What really surprised me, is that PWC, which is both the largest of the 'Big Four' accountancy firms and the largest professional services firm in the world with offices in 757 cities across 151 countries, over 163,000 people under employment and total revenues of $26 billion in 2009 can seriously be making predictions on the 'brilliant' growth of linear TV advertising spending from 36 per cent to 37 percent by 2014 without taking in how connected TVs will probably completely reshape the landscape by then and certainly cause huge disruption in the glowing models they showed at MIPCOM yesterday.
Let's look at some of the work of Shelly Palmer, the author of Television Disrupted: The Transition from Network to Networked TV, the seminal book about the technological, economic, and sociological forces that are changing the broadcasting industry.
Today, at Seeking Alpha, Palmer came up with some interesting notes:
According to Eric Anderson, VP of Content and Product Solutions, Samsung will sell over 8.5 million Internet connectible flat screen television sets this year. And, approximately 5.5 million of them will be broadband connected and registered online within a week or so of being purchased. This stopped me in my tracks. Peter Schwartz, Vizio, Senior Director Product Management was also on the panel, and when asked, he told us that Vizio would sell approximately 7 million Internet connectible televisions this year and the company expected about 4.5 million of them to be broadband connected and registered within a week or so of purchase.
I asked if these numbers were published and publicly available, both gentlemen said they were. So let’s do some back of the envelope math. Take the biggest players in flat screens: Sony (SNE), Samsung, LG (LGERF.PK), Vizio, Sharp (SHCAY.PK), Panasonic (PC), Toshiba (TOSBF.PK), Sanyo (SANYY.PK), Mitsubishi (MIELY.PK), etc, and add up all the connected TV set sales expected for this year. Let’s say 25 million sets that will actually be broadband connected this year. Multiply by three and up the estimate each year to account for a drop in price and increase in popularity of the services, and it looks like the United States will have over 75 million broadband connected television sets fully installed by 2013.

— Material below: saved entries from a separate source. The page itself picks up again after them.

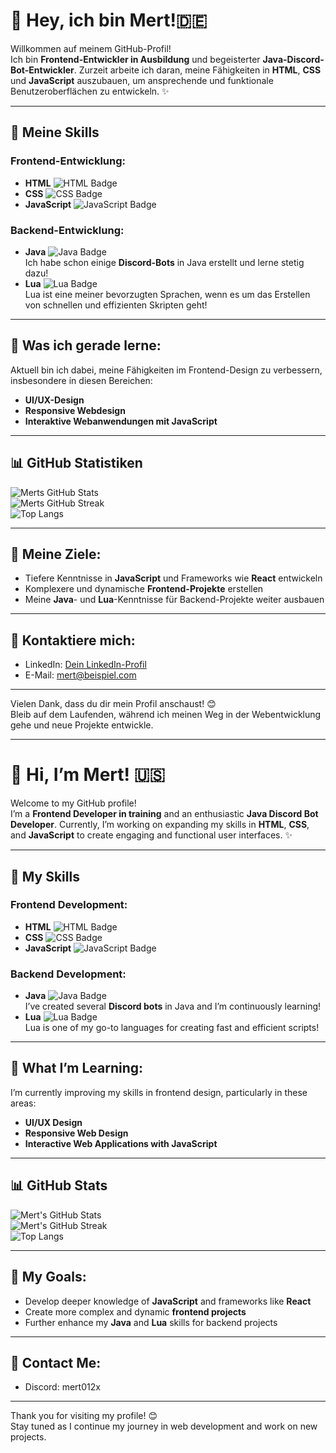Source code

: # 👋 Hey, ich bin Mert!🇩🇪

Willkommen auf meinem GitHub-Profil!  
Ich bin **Frontend-Entwickler in Ausbildung** und begeisterter **Java-Discord-Bot-Entwickler**. Zurzeit arbeite ich daran, meine Fähigkeiten in **HTML**, **CSS** und **JavaScript** auszubauen, um ansprechende und funktionale Benutzeroberflächen zu entwickeln. ✨

---

## 🔧 Meine Skills

### Frontend-Entwicklung:
- **HTML** ![HTML Badge](https://img.shields.io/badge/-HTML-E34F26?logo=html5&logoColor=white&style=flat)
- **CSS** ![CSS Badge](https://img.shields.io/badge/-CSS-1572B6?logo=css3&logoColor=white&style=flat)
- **JavaScript** ![JavaScript Badge](https://img.shields.io/badge/-JavaScript-F7DF1E?logo=javascript&logoColor=black&style=flat)

### Backend-Entwicklung:
- **Java** ![Java Badge](https://img.shields.io/badge/-Java-007396?logo=java&logoColor=white&style=flat)  
  Ich habe schon einige **Discord-Bots** in Java erstellt und lerne stetig dazu!
- **Lua** ![Lua Badge](https://img.shields.io/badge/-Lua-2C2D72?logo=lua&logoColor=white&style=flat)  
  Lua ist eine meiner bevorzugten Sprachen, wenn es um das Erstellen von schnellen und effizienten Skripten geht!

---

## 🚀 Was ich gerade lerne:
Aktuell bin ich dabei, meine Fähigkeiten im Frontend-Design zu verbessern, insbesondere in diesen Bereichen:
- **UI/UX-Design**
- **Responsive Webdesign**
- **Interaktive Webanwendungen mit JavaScript**

---

## 📊 GitHub Statistiken

![Merts GitHub Stats](https://github-readme-stats.vercel.app/api?username=PashaO1&show_icons=true&theme=radical)  
![Merts GitHub Streak](https://streak-stats.demolab.com?user=PashaO1&theme=radical&date_format=M%20j%5B%2C%20Y%5D)  
![Top Langs](https://github-readme-stats.vercel.app/api/top-langs/?username=PashaO1&layout=compact&theme=radical)

---

## 🎯 Meine Ziele:
- Tiefere Kenntnisse in **JavaScript** und Frameworks wie **React** entwickeln
- Komplexere und dynamische **Frontend-Projekte** erstellen
- Meine **Java**- und **Lua**-Kenntnisse für Backend-Projekte weiter ausbauen

---

## 🔗 Kontaktiere mich:

- LinkedIn: [Dein LinkedIn-Profil](#)
- E-Mail: [mert@beispiel.com](mailto:mert@beispiel.com)

---

Vielen Dank, dass du dir mein Profil anschaust! 😊  
Bleib auf dem Laufenden, während ich meinen Weg in der Webentwicklung gehe und neue Projekte entwickle.

---

# 👋 Hi, I’m Mert! 🇺🇸

Welcome to my GitHub profile!  
I’m a **Frontend Developer in training** and an enthusiastic **Java Discord Bot Developer**. Currently, I’m working on expanding my skills in **HTML**, **CSS**, and **JavaScript** to create engaging and functional user interfaces. ✨

---

## 🔧 My Skills

### Frontend Development:
- **HTML** ![HTML Badge](https://img.shields.io/badge/-HTML-E34F26?logo=html5&logoColor=white&style=flat)
- **CSS** ![CSS Badge](https://img.shields.io/badge/-CSS-1572B6?logo=css3&logoColor=white&style=flat)
- **JavaScript** ![JavaScript Badge](https://img.shields.io/badge/-JavaScript-F7DF1E?logo=javascript&logoColor=black&style=flat)

### Backend Development:
- **Java** ![Java Badge](https://img.shields.io/badge/-Java-007396?logo=java&logoColor=white&style=flat)  
  I’ve created several **Discord bots** in Java and I’m continuously learning!
- **Lua** ![Lua Badge](https://img.shields.io/badge/-Lua-2C2D72?logo=lua&logoColor=white&style=flat)  
  Lua is one of my go-to languages for creating fast and efficient scripts!

---

## 🚀 What I’m Learning:
I’m currently improving my skills in frontend design, particularly in these areas:
- **UI/UX Design**
- **Responsive Web Design**
- **Interactive Web Applications with JavaScript**

---

## 📊 GitHub Stats

![Mert's GitHub Stats](https://github-readme-stats.vercel.app/api?username=PashaO1&show_icons=true&theme=radical)  
![Mert's GitHub Streak](https://streak-stats.demolab.com?user=PashaO1&theme=radical&date_format=M%20j%5B%2C%20Y%5D)  
![Top Langs](https://github-readme-stats.vercel.app/api/top-langs/?username=PashaO1&layout=compact&theme=radical)

---

## 🎯 My Goals:
- Develop deeper knowledge of **JavaScript** and frameworks like **React**
- Create more complex and dynamic **frontend projects**
- Further enhance my **Java** and **Lua** skills for backend projects

---

## 🔗 Contact Me:

- Discord: mert012x


---

Thank you for visiting my profile! 😊  
Stay tuned as I continue my journey in web development and work on new projects.
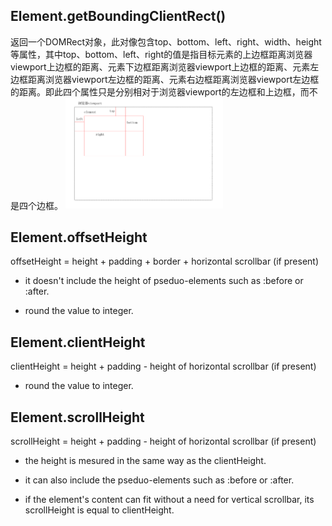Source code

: 
## Element.getBoundingClientRect()
返回一个DOMRect对象，此对像包含top、bottom、left、right、width、height等属性，其中top、bottom、left、right的值是指目标元素的上边框距离浏览器viewport上边框的距离、元素下边框距离浏览器viewport上边框的距离、元素左边框距离浏览器viewport左边框的距离、元素右边框距离浏览器viewport左边框的距离。即此四个属性只是分别相对于浏览器viewport的左边框和上边框，而不是四个边框。
<img src="./images/getBoundingClientRect.png" width="50%"/>
## Element.offsetHeight
offsetHeight = height + padding + border + horizontal scrollbar (if 
present)

* it doesn't include the height of pseduo-elements such as :before or
:after.

* round the value to integer.

## Element.clientHeight
clientHeight = height + padding - height of horizontal scrollbar (if present)

* round the value to integer.

## Element.scrollHeight
scrollHeight = height + padding - height of horizontal scrollbar (if
present)

* the height is mesured in the same way as the clientHeight.

* it can also include the pseduo-elements such as :before or :after.

* if the element's content can fit without a need for vertical scrollbar, its scrollHeight is equal to clientHeight.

The CEA has a different estimate as do some other research firms, but they are all higher than my little back of the envelope calculation.
Currently there are about 115 million television households in the US of which about 100 million of them are currently cable, satellite or IPTV subscribers, with the final 15 still using antennas.
But my question is to PWC, how will the broadcast television business change as Consumer Electronics (CE) manufacturers start controlling screen real estate, start toying with advertising, start dealing with subscriptions to services, and tap into the some 450 billion dollars of global ad budgets that are up for grabs? From the pitch I saw, Nothing.
More from Palmer:
To help you emotionalize this statistic, remember that almost every household in America has more than one television set and the deployment of new flat screens will not be one per household. These new connected televisions will be purchased by people who have excellent broadband connectivity to their homes and can afford to purchase new flat screens — in short, the most affluent, most desirable demographic for almost every advertiser and marketer.
And what about CE manufacturers and Google TV - which is what looks to turn the living room flat screen into an total web/tv convergence where a few hundred channels becomes a few million overnight? With a huge community of open source Android developers all looking to tap into those billions as well?
As @dqandrade (Diogo Q Andrade from Vitri Media) noted on Twitter during the event:
#mipcom Price Waterhouse uses the same video from last year. A sign of the crisis they claim is ending.